I just saw an interview with him and when he was asked where he felt most at home, he distinctly said Cologne. That's where he spent most of his life. He also said his new home was Berlin.
When asked whether he felt Spanish or German, he said he considered himself European and that he thinks it's sort of cute how the Spanish just pretend he's completely Spanish, calling him a Catalan actor.
He simply is both, German and Spanish, whether you like it or not. -
Manu-29 — 20 years ago(September 26, 2005 01:16 AM)
Well Google automatic translation doesn't exactly works well.
It could give you and idea but it lacks the comprehension.
Ejercito, could mean "I excercise", but Ejrcito, notice the accent over the "e" means "army".
You probably are thinking "I didn't see any E with accent".
Well sometimes and in some spanish countries when all the text is in uppercase, they take out the accent.
Hope this clarify the "I excercise". By the way, I use "Yo hago ejercicios" rather than "Yo ejercito".
Don't trust Google translation tool too much, is just a machine, not a translator -
npfist2 — 20 years ago(January 04, 2006 12:13 AM)

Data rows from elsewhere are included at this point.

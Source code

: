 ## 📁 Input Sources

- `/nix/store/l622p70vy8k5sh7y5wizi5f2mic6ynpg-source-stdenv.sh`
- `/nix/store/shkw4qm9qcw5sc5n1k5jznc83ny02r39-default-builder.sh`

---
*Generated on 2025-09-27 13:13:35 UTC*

i'm watching "good bye lenin" this week and will tell you if i notice it. in the meantime, ejercito definitely means "army." it could also perhaps refer to the republican army/militia during the spanish civil war, which stood for collectivization and socialism. this would correlate well with jan's beliefs. watch land and freedom, la lengua de las mariposas, or silencio roto. most people remain pretty clueless about the spanish civil war, and it's impact on the world during the second world war.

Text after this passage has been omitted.